__Data for processing__
——

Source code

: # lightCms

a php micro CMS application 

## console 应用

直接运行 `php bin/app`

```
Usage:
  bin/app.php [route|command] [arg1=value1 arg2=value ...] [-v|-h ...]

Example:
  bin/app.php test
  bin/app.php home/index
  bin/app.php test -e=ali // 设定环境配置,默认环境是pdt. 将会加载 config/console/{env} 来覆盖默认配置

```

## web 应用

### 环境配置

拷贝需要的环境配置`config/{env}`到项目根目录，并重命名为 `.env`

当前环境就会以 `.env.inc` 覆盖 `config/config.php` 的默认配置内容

——

Restate every record above, exactly, in full.

Source code

: # lightCms

a php micro CMS application 

## console 应用

直接运行 `php bin/app`

```
Usage:
  bin/app.php [route|command] [arg1=value1 arg2=value ...] [-v|-h ...]

Example:
  bin/app.php test
  bin/app.php home/index
  bin/app.php test -e=ali // 设定环境配置,默认环境是pdt. 将会加载 config/console/{env} 来覆盖默认配置

```

## web 应用

### 环境配置

拷贝需要的环境配置`config/{env}`到项目根目录，并重命名为 `.env`

当前环境就会以 `.env.inc` 覆盖 `config/config.php` 的默认配置内容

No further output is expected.